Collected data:
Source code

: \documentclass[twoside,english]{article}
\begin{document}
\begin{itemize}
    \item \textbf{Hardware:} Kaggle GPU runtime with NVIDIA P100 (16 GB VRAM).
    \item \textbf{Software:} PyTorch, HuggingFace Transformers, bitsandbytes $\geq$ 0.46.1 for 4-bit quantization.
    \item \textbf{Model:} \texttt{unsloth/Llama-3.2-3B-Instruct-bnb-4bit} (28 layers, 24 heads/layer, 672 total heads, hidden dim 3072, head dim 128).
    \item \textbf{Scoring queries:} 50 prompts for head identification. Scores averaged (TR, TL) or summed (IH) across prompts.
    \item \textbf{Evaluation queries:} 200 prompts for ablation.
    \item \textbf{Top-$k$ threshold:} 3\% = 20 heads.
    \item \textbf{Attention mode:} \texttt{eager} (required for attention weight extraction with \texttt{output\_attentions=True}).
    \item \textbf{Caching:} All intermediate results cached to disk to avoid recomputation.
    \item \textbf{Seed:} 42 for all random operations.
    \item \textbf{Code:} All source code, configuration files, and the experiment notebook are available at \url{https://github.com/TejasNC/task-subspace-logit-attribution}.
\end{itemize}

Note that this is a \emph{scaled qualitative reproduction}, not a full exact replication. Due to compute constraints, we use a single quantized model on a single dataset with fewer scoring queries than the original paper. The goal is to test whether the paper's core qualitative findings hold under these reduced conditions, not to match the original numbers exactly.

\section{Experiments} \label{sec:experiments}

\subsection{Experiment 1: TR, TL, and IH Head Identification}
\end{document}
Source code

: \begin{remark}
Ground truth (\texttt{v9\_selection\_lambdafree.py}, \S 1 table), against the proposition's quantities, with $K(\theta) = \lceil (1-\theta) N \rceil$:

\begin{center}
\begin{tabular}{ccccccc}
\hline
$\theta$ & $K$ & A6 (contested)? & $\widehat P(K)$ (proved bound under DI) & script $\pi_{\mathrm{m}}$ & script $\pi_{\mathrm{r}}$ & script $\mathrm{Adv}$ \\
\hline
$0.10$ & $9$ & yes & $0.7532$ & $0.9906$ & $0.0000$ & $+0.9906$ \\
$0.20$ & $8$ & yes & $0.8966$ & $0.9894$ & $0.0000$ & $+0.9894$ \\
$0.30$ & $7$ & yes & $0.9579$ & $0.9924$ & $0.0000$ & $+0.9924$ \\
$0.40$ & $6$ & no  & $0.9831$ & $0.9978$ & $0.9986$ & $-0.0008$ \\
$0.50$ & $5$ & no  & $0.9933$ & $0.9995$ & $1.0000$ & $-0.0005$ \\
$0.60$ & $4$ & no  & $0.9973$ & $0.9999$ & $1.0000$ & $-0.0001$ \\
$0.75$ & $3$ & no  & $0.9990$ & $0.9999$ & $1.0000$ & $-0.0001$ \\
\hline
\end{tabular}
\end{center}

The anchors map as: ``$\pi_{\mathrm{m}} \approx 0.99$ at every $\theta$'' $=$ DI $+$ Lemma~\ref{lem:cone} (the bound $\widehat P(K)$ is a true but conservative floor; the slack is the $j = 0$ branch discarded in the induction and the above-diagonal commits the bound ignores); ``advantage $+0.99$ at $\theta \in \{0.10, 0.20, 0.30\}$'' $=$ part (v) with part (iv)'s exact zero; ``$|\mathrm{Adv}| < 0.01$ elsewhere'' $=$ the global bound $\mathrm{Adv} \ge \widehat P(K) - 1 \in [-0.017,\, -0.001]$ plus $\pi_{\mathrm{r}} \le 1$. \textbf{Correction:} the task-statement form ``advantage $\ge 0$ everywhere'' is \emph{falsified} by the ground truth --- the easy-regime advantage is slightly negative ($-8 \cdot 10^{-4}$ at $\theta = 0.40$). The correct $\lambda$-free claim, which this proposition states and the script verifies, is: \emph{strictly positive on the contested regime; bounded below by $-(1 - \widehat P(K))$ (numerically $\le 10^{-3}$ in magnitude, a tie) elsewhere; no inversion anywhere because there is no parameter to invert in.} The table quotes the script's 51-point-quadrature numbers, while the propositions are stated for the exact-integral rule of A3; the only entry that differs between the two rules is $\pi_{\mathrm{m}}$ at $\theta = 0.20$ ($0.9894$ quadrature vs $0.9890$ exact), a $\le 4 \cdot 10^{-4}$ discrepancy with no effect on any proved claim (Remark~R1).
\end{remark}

EXERCISE
The response should be an exact repeat of the data above.

FINAL ANSWER
Source code

: \documentclass[twoside,english]{article}
\begin{document}
\begin{itemize}
    \item \textbf{Hardware:} Kaggle GPU runtime with NVIDIA P100 (16 GB VRAM).
    \item \textbf{Software:} PyTorch, HuggingFace Transformers, bitsandbytes $\geq$ 0.46.1 for 4-bit quantization.
    \item \textbf{Model:} \texttt{unsloth/Llama-3.2-3B-Instruct-bnb-4bit} (28 layers, 24 heads/layer, 672 total heads, hidden dim 3072, head dim 128).
    \item \textbf{Scoring queries:} 50 prompts for head identification. Scores averaged (TR, TL) or summed (IH) across prompts.
    \item \textbf{Evaluation queries:} 200 prompts for ablation.
    \item \textbf{Top-$k$ threshold:} 3\% = 20 heads.
    \item \textbf{Attention mode:} \texttt{eager} (required for attention weight extraction with \texttt{output\_attentions=True}).
    \item \textbf{Caching:} All intermediate results cached to disk to avoid recomputation.
    \item \textbf{Seed:} 42 for all random operations.
    \item \textbf{Code:} All source code, configuration files, and the experiment notebook are available at \url{https://github.com/TejasNC/task-subspace-logit-attribution}.
\end{itemize}

Note that this is a \emph{scaled qualitative reproduction}, not a full exact replication. Due to compute constraints, we use a single quantized model on a single dataset with fewer scoring queries than the original paper. The goal is to test whether the paper's core qualitative findings hold under these reduced conditions, not to match the original numbers exactly.

\section{Experiments} \label{sec:experiments}

\subsection{Experiment 1: TR, TL, and IH Head Identification}
\end{document}
Source code

: \begin{remark}
Ground truth (\texttt{v9\_selection\_lambdafree.py}, \S 1 table), against the proposition's quantities, with $K(\theta) = \lceil (1-\theta) N \rceil$:

\begin{center}
\begin{tabular}{ccccccc}
\hline
$\theta$ & $K$ & A6 (contested)? & $\widehat P(K)$ (proved bound under DI) & script $\pi_{\mathrm{m}}$ & script $\pi_{\mathrm{r}}$ & script $\mathrm{Adv}$ \\
\hline
$0.10$ & $9$ & yes & $0.7532$ & $0.9906$ & $0.0000$ & $+0.9906$ \\
$0.20$ & $8$ & yes & $0.8966$ & $0.9894$ & $0.0000$ & $+0.9894$ \\
$0.30$ & $7$ & yes & $0.9579$ & $0.9924$ & $0.0000$ & $+0.9924$ \\
$0.40$ & $6$ & no  & $0.9831$ & $0.9978$ & $0.9986$ & $-0.0008$ \\
$0.50$ & $5$ & no  & $0.9933$ & $0.9995$ & $1.0000$ & $-0.0005$ \\
$0.60$ & $4$ & no  & $0.9973$ & $0.9999$ & $1.0000$ & $-0.0001$ \\
$0.75$ & $3$ & no  & $0.9990$ & $0.9999$ & $1.0000$ & $-0.0001$ \\
\hline
\end{tabular}
\end{center}

The anchors map as: ``$\pi_{\mathrm{m}} \approx 0.99$ at every $\theta$'' $=$ DI $+$ Lemma~\ref{lem:cone} (the bound $\widehat P(K)$ is a true but conservative floor; the slack is the $j = 0$ branch discarded in the induction and the above-diagonal commits the bound ignores); ``advantage $+0.99$ at $\theta \in \{0.10, 0.20, 0.30\}$'' $=$ part (v) with part (iv)'s exact zero; ``$|\mathrm{Adv}| < 0.01$ elsewhere'' $=$ the global bound $\mathrm{Adv} \ge \widehat P(K) - 1 \in [-0.017,\, -0.001]$ plus $\pi_{\mathrm{r}} \le 1$. \textbf{Correction:} the task-statement form ``advantage $\ge 0$ everywhere'' is \emph{falsified} by the ground truth --- the easy-regime advantage is slightly negative ($-8 \cdot 10^{-4}$ at $\theta = 0.40$). The correct $\lambda$-free claim, which this proposition states and the script verifies, is: \emph{strictly positive on the contested regime; bounded below by $-(1 - \widehat P(K))$ (numerically $\le 10^{-3}$ in magnitude, a tie) elsewhere; no inversion anywhere because there is no parameter to invert in.} The table quotes the script's 51-point-quadrature numbers, while the propositions are stated for the exact-integral rule of A3; the only entry that differs between the two rules is $\pi_{\mathrm{m}}$ at $\theta = 0.20$ ($0.9894$ quadrature vs $0.9890$ exact), a $\le 4 \cdot 10^{-4}$ discrepancy with no effect on any proved claim (Remark~R1).
\end{remark}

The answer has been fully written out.